* [WORK REQUEST] From the entries, copy each line that includes "this".
*** MATERIAL PROVIDED Section Begins ***
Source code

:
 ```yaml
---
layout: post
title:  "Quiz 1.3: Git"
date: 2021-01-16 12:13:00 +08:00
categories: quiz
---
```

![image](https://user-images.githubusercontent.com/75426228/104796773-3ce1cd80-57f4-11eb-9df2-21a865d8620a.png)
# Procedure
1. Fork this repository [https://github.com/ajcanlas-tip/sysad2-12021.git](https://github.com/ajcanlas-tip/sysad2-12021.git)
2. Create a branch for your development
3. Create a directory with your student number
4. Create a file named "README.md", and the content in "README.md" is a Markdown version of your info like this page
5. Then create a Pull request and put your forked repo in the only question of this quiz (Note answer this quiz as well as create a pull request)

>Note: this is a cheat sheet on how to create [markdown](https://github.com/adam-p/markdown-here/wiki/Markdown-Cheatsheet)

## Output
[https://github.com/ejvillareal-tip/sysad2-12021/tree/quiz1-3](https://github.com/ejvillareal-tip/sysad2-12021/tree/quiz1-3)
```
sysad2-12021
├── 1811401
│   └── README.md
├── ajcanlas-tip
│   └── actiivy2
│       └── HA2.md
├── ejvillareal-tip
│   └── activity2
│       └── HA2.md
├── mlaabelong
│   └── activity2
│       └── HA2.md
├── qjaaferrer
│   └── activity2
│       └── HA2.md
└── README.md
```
*** MATERIAL PROVIDED Section Ends ***
* [PROBLEM SOLUTION]
1. Fork this repository [https://github.com/ajcanlas-tip/sysad2-12021.git](https://github.com/ajcanlas-tip/sysad2-12021.git)
4. Create a file named "README.md", and the content in "README.md" is a Markdown version of your info like this page
5. Then create a Pull request and put your forked repo in the only question of this quiz (Note answer this quiz as well as create a pull request)
>Note: this is a cheat sheet on how to create [markdown](https://github.com/adam-p/markdown-here/wiki/Markdown-Cheatsheet)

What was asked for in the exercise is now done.